_TASK_
Nothing in the data below may be left out; return all of it exactly.

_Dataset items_
——

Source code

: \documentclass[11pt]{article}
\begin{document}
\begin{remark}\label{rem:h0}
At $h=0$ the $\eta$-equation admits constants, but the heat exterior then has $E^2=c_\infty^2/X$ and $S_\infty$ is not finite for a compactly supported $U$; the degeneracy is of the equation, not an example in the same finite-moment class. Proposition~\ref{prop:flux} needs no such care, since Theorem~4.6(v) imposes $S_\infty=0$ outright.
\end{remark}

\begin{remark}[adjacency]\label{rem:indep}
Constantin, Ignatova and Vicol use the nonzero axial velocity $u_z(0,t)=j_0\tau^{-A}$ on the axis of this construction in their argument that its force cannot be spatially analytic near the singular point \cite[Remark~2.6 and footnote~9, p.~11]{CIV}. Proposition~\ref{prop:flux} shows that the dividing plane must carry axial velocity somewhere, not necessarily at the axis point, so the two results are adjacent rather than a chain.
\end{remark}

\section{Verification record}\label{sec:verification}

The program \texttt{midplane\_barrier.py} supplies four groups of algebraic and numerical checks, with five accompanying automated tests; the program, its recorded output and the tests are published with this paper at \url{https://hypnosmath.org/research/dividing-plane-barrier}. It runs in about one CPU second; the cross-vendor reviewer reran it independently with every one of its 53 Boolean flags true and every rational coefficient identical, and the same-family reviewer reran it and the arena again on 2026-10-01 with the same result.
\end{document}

——

_SOLUTION BELOW_
Source code

: \documentclass[11pt]{article}
\begin{document}
\begin{remark}\label{rem:h0}
At $h=0$ the $\eta$-equation admits constants, but the heat exterior then has $E^2=c_\infty^2/X$ and $S_\infty$ is not finite for a compactly supported $U$; the degeneracy is of the equation, not an example in the same finite-moment class. Proposition~\ref{prop:flux} needs no such care, since Theorem~4.6(v) imposes $S_\infty=0$ outright.
\end{remark}

\begin{remark}[adjacency]\label{rem:indep}
Constantin, Ignatova and Vicol use the nonzero axial velocity $u_z(0,t)=j_0\tau^{-A}$ on the axis of this construction in their argument that its force cannot be spatially analytic near the singular point \cite[Remark~2.6 and footnote~9, p.~11]{CIV}. Proposition~\ref{prop:flux} shows that the dividing plane must carry axial velocity somewhere, not necessarily at the axis point, so the two results are adjacent rather than a chain.
\end{remark}

\section{Verification record}\label{sec:verification}

The program \texttt{midplane\_barrier.py} supplies four groups of algebraic and numerical checks, with five accompanying automated tests; the program, its recorded output and the tests are published with this paper at \url{https://hypnosmath.org/research/dividing-plane-barrier}. It runs in about one CPU second; the cross-vendor reviewer reran it independently with every one of its 53 Boolean flags true and every rational coefficient identical, and the same-family reviewer reran it and the arena again on 2026-10-01 with the same result.
\end{document}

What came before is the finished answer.